- _What you have to do_: Could you copy every line of the data that contains the word "orthogonality"?

Stored data:
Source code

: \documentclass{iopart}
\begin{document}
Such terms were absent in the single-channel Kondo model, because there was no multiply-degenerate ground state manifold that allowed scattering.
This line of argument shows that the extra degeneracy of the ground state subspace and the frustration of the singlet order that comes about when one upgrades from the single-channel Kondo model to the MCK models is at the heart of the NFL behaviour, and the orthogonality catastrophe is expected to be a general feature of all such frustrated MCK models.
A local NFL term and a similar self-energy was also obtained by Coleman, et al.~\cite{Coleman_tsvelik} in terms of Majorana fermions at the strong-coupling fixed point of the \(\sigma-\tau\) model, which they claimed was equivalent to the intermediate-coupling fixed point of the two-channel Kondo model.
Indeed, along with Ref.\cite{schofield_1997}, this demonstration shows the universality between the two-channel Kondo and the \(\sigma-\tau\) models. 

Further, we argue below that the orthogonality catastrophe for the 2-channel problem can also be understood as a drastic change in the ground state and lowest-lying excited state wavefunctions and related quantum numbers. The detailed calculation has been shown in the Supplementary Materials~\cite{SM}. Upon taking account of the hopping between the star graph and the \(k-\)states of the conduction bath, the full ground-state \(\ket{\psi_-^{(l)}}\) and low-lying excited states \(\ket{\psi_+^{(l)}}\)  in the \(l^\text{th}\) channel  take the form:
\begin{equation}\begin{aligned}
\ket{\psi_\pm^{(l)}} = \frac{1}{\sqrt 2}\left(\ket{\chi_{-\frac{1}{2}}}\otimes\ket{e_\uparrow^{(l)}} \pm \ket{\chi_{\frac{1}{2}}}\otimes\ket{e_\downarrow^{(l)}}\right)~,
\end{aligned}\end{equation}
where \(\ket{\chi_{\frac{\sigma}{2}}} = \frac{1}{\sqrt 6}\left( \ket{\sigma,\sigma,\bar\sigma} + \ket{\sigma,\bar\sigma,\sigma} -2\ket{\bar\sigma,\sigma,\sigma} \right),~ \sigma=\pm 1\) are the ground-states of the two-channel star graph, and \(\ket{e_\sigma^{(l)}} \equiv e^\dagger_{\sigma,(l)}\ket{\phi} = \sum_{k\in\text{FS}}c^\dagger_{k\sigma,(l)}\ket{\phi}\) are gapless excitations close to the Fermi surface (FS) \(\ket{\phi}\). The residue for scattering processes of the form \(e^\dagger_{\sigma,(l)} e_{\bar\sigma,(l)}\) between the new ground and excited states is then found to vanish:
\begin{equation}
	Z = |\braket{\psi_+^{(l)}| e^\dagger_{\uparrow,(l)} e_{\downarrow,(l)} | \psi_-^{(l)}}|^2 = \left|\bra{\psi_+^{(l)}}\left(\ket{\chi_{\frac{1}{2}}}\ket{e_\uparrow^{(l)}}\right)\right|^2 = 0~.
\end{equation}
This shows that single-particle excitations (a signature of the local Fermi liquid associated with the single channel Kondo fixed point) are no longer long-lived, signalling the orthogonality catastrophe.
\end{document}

- _Task result_:
This line of argument shows that the extra degeneracy of the ground state subspace and the frustration of the singlet order that comes about when one upgrades from the single-channel Kondo model to the MCK models is at the heart of the NFL behaviour, and the orthogonality catastrophe is expected to be a general feature of all such frustrated MCK models.
Further, we argue below that the orthogonality catastrophe for the 2-channel problem can also be understood as a drastic change in the ground state and lowest-lying excited state wavefunctions and related quantum numbers. The detailed calculation has been shown in the Supplementary Materials~\cite{SM}. Upon taking account of the hopping between the star graph and the \(k-\)states of the conduction bath, the full ground-state \(\ket{\psi_-^{(l)}}\) and low-lying excited states \(\ket{\psi_+^{(l)}}\)  in the \(l^\text{th}\) channel  take the form:
This shows that single-particle excitations (a signature of the local Fermi liquid associated with the single channel Kondo fixed point) are no longer long-lived, signalling the orthogonality catastrophe.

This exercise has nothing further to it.